There is plenty to suggest that is the case, when they are forced to, people
have a remarkable habit of adapting to the situation - they simply have no choice.
What drives prices higher then, as demand is removed by way of
multi occupancy and multi generational households?
That is quite easy to envisage, especially with an extension to an existing building.
Which brings me to the next point...
My solution would be to loosen up greenbelt rules and permitted developments and allow individuals to build their eco-friendly, off-grid, energy efficient homes. Stimulate the green industry and re-generate the country-side whilst improving quality of peoples lives.

However, as many vested interests lie in the pockets of politicians I doubt this will be an option for some time to come.
Green belt is not the only option, and I agree that is not likely to happen.
Brownfield is the target for new residential development.
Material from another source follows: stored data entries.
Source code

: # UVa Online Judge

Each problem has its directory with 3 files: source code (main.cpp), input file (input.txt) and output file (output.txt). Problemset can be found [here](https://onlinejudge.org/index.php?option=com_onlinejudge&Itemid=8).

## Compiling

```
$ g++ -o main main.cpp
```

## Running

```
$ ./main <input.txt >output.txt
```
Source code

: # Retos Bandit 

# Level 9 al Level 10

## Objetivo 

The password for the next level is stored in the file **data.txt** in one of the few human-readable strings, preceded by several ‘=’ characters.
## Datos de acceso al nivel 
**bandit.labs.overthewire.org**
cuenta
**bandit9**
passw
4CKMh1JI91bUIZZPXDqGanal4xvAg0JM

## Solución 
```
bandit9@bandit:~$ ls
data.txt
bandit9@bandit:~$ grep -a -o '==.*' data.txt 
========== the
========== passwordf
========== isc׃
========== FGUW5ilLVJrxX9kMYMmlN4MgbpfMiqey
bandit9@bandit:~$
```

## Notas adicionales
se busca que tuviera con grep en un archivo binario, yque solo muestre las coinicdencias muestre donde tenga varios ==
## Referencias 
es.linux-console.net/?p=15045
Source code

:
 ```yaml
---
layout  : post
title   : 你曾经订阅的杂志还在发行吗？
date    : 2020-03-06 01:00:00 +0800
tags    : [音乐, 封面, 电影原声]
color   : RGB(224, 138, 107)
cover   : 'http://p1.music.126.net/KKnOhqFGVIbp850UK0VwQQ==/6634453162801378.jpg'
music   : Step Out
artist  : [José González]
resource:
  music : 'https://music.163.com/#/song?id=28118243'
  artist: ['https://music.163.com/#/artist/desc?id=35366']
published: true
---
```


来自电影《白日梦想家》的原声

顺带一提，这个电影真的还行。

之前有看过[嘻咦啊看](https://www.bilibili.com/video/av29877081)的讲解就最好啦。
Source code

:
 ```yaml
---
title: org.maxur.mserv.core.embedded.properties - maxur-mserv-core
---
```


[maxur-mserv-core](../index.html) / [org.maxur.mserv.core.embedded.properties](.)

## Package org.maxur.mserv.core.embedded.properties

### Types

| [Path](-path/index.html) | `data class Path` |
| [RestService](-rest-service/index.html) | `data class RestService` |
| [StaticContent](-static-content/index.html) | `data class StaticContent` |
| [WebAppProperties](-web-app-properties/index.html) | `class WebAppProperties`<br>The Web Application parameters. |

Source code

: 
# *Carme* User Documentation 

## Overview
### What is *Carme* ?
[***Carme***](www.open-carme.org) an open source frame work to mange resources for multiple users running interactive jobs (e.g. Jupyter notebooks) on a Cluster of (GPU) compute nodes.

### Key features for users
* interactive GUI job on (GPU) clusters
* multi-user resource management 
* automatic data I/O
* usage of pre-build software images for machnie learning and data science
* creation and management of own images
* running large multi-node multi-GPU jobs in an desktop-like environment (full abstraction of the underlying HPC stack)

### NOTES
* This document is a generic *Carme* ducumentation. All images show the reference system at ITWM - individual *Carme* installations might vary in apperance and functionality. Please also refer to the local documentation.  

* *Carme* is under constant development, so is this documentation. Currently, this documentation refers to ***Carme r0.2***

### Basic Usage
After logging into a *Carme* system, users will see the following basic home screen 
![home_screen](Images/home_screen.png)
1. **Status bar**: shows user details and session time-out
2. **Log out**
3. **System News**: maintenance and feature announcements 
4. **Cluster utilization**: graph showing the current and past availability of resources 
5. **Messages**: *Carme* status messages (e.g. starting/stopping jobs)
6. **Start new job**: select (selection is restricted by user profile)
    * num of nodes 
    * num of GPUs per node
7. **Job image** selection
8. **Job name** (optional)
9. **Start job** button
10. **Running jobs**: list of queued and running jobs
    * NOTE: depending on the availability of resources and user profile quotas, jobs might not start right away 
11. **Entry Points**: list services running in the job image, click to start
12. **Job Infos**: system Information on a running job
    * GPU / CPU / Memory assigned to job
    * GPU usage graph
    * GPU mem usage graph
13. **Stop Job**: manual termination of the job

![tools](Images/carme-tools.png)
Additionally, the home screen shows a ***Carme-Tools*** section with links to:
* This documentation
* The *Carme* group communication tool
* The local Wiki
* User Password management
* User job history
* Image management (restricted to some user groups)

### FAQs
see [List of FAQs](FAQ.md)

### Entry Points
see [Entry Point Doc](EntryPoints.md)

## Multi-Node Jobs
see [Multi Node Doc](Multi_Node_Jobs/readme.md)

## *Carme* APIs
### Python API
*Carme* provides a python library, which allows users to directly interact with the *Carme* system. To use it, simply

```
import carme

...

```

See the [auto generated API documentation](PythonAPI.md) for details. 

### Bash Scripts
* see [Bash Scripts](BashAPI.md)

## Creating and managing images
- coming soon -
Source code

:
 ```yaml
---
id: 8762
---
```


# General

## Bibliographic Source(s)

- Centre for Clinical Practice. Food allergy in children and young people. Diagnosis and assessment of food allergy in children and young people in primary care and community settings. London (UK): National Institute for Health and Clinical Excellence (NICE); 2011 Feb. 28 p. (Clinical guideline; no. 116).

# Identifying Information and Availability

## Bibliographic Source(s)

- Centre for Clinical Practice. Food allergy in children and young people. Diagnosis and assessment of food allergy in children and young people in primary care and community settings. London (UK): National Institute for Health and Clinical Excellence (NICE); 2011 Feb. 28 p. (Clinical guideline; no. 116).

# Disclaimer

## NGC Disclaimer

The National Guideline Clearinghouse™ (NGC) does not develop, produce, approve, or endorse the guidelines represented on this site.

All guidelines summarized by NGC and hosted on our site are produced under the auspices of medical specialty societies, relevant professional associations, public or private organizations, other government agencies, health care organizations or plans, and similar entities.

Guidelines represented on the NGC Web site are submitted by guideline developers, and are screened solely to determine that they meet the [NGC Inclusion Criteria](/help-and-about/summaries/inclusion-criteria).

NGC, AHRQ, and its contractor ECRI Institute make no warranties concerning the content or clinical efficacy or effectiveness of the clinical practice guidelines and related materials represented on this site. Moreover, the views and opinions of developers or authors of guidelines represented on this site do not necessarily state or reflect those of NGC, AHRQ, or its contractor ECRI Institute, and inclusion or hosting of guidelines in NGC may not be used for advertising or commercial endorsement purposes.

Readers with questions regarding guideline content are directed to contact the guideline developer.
Proposed relaxation of planning laws:
www.parliament.uk/briefing-papers/SN06418.pdf‎
One key point is going to the planning inspectorate if local permission refused.
http://www.planningportal.gov.uk/planning/planninginspectorate

Change of use - example, office space to residential, greater flexibility
with high street change of use:
http://www.nabarro.com/downloads/planning-new-planning-rules-in-force-from-30-may-2013.pdf

Relaxation of extension dimensions:
http://portaldirector.wordpress.com/2013/05/10/larger-house-extensions-regime-detailed/

So, supply becomes an issue, people keep up demand of that supply (prices keep rising),
or the demand dissipates as alternative supply is found.
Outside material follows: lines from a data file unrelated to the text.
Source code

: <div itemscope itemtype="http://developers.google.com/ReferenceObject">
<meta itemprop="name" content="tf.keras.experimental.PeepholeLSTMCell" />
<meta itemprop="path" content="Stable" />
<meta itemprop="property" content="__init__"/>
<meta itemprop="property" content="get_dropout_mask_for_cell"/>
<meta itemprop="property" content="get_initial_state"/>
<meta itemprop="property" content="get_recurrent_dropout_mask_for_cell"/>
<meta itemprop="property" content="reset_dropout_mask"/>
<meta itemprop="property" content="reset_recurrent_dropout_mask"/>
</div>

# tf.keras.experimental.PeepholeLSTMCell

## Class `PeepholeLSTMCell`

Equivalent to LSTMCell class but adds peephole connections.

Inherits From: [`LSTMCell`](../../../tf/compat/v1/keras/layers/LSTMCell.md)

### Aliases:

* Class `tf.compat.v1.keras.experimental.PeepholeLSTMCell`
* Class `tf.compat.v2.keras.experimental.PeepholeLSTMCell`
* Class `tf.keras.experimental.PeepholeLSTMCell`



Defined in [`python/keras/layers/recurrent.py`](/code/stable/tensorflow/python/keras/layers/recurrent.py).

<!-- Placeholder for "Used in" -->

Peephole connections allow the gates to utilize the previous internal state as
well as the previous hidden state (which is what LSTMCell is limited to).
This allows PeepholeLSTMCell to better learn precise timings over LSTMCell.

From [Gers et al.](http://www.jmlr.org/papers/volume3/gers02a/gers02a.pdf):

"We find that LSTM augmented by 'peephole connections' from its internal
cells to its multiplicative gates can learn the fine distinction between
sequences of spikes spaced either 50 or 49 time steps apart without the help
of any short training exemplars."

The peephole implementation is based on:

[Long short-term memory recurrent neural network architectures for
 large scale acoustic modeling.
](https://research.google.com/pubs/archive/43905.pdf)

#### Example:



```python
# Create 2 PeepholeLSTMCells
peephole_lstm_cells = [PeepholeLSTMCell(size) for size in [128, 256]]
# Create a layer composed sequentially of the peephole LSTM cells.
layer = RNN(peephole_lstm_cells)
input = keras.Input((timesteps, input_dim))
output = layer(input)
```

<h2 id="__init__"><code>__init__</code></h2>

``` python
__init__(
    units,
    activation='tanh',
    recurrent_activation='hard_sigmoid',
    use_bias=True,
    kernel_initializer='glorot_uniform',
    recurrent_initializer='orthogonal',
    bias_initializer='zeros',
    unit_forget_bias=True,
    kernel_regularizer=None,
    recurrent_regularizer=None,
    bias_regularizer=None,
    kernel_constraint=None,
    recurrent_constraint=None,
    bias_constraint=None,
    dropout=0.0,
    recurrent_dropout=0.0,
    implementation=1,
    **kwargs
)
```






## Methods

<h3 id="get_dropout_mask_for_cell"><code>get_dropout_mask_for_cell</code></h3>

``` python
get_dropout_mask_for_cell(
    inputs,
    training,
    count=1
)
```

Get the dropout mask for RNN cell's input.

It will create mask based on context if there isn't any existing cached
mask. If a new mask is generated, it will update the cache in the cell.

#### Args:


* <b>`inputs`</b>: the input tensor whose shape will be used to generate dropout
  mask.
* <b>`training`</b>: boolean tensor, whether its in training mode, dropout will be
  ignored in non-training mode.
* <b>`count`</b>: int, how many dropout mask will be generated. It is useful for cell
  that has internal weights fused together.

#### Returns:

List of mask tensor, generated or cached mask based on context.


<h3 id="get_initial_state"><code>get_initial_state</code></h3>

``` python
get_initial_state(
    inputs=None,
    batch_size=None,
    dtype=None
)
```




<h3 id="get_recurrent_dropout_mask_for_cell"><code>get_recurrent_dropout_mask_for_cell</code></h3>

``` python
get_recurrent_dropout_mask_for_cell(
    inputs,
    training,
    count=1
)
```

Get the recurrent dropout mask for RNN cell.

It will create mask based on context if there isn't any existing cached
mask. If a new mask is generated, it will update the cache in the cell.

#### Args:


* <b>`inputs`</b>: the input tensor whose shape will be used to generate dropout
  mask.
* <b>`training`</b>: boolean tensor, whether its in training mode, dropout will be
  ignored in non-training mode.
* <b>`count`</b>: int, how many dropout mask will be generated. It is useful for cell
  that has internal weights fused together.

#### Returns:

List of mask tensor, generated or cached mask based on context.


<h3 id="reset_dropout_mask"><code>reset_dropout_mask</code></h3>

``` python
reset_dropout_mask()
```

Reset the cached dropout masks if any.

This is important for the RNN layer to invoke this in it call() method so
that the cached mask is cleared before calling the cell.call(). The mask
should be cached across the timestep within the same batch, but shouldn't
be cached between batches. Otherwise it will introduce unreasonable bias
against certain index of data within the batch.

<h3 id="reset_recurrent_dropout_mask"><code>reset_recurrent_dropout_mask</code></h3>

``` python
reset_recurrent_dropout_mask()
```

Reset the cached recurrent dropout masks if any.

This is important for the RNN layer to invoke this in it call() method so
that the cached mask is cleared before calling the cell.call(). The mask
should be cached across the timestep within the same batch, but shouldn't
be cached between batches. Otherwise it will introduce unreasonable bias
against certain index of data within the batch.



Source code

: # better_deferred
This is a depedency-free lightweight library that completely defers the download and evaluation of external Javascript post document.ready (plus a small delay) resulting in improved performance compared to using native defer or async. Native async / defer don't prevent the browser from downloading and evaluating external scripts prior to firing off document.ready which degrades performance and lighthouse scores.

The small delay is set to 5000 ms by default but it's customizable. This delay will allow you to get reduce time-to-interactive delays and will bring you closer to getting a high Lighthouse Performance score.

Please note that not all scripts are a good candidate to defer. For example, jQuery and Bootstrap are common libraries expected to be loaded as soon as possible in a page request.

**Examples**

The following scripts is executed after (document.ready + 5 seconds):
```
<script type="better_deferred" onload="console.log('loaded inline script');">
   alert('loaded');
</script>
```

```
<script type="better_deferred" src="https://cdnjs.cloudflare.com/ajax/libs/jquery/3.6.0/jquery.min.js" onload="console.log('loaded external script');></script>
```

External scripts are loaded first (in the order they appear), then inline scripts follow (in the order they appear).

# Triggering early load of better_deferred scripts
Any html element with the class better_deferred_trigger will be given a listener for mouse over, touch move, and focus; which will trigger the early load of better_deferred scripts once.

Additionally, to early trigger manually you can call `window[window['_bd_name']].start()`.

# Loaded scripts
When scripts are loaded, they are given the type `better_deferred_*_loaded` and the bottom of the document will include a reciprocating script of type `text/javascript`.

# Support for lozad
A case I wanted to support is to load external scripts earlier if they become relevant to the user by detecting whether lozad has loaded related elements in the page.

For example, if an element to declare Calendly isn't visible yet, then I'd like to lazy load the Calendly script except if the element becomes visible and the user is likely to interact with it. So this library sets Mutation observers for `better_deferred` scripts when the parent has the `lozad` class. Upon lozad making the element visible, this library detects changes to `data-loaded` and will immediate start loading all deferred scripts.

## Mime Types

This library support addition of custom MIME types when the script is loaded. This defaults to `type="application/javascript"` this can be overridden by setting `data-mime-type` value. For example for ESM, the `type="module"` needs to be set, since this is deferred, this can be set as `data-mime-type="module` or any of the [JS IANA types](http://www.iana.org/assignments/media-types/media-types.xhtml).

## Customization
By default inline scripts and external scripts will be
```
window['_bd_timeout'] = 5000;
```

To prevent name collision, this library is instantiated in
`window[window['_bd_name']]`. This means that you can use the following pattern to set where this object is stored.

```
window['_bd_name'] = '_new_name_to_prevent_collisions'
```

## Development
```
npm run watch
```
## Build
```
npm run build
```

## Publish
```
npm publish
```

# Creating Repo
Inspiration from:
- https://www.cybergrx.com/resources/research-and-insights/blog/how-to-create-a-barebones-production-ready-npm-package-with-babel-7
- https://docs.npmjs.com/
Even in Spain now US companies are circling with a view to buying up properties at 40-60% discount.
Did it occur to you that U.S. companies may be doing that to diversify their
dollar risk, lets face it, there is an abundance of supply in Spain.
Globally, central banks have been re-balancing USD reserves for the last 10 years:
http://www.gold.org/download/pub_archive/pdf/Central_bank_diversification_strategies_paper.pdf

The Euro may not be great, but you can see CB's have increased Euro reserves,
so why not U.S. companies as well in the form of Euro denominated real estate.
Lets face it the Euro may not be great, but there are limitations on where you
can park that amount of money - namely supply, which Spain has.
We are on the cusp of a new era and people still talking about doom and gloom. Shocking.
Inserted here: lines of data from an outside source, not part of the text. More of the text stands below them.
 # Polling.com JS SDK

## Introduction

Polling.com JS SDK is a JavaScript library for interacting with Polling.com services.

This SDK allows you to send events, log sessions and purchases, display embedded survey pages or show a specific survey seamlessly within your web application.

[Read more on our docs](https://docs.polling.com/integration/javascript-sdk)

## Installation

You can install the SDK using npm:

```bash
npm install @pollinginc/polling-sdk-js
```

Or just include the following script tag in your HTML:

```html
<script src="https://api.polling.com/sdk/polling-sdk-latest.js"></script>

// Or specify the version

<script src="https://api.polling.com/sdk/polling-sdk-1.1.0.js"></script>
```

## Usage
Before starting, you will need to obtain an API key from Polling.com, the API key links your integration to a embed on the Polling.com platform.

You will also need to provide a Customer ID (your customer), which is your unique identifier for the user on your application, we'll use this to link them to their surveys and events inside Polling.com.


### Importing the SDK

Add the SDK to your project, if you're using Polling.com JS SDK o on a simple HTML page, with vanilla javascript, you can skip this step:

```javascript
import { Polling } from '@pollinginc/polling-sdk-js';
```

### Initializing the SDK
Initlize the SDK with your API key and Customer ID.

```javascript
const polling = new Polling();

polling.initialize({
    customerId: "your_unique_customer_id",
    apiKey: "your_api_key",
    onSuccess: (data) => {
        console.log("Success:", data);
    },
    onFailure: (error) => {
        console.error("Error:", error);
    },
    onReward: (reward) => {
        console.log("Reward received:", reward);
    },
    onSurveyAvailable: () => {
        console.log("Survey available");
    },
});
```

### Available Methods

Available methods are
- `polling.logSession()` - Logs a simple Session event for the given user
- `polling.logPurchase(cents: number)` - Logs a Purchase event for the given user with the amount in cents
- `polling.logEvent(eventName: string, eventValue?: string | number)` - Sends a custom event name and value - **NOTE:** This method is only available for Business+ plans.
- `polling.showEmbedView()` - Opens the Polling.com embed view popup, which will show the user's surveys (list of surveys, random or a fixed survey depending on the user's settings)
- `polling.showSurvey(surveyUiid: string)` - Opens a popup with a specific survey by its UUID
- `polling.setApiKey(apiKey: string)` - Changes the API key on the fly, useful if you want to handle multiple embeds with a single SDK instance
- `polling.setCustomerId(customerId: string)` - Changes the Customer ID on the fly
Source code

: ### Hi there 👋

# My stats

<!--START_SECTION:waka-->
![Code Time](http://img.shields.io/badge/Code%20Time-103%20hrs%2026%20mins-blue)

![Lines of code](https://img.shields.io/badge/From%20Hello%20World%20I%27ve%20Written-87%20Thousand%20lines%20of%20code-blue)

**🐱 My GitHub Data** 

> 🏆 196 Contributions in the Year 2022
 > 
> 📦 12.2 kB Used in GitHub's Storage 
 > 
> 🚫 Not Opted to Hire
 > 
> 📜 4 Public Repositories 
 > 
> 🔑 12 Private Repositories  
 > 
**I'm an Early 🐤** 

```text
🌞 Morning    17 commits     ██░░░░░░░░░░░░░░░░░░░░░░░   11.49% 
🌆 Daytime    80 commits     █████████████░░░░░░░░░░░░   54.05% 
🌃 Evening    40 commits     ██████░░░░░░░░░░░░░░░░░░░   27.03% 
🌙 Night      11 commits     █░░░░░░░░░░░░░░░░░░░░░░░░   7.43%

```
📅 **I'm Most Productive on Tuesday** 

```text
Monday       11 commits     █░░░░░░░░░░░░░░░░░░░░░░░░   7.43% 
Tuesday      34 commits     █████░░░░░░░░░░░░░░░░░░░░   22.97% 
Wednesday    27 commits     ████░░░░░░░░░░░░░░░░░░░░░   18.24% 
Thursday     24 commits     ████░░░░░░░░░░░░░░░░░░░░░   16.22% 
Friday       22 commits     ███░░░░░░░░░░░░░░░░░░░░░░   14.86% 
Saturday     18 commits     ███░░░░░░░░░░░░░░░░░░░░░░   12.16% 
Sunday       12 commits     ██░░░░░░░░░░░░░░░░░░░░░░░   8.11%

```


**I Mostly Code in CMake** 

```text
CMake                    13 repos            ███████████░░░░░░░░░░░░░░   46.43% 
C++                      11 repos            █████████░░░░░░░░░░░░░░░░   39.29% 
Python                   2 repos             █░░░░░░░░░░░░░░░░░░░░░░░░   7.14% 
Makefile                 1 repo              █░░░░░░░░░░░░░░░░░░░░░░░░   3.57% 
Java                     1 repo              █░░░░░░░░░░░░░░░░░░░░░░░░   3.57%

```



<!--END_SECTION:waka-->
Can't see the green shoots cause we are standing on them - (y)
Green shoots - you mean like indices inflated by printing money?
How about employment levels, OK U.S. figs are improving,
but UK figs are still shocking - set start date from 2000 or earlier:
http://www.tradingeconomics.com/united-states/unemployment-rate
http://www.tradingeconomics.com/united-kingdom/unemployment-rate

So what are these green shoots - a UK housing bubble that is being kept
inflated by the Govt?
If the UK housing market is so great, why did they take action in the first place...
Also what happens to that London bubble if people decide to put money into
Spain as you yourself have mentioned?

I do agree that we are on the cusp of a new era though:
At best, Japanese style stagflation of the developed west,
or the full fat depression thats been on ice for the last 5 years...
Why acknowledging that is considered doom and gloom I don't know,
you can either be a realist or an idealist, optimism should play no part.

1930's depression, 1970's stagflation, Japanese stagflation, Weimar, Zimbabwe etc.
So why will it be different this time round?
Printing money as the U.S has done, at best leads to the same situation
Japan has been in for years.
Personally I think 5-10 years of stagflation would be an amazingly good outcome.
The alternatives - read a history book.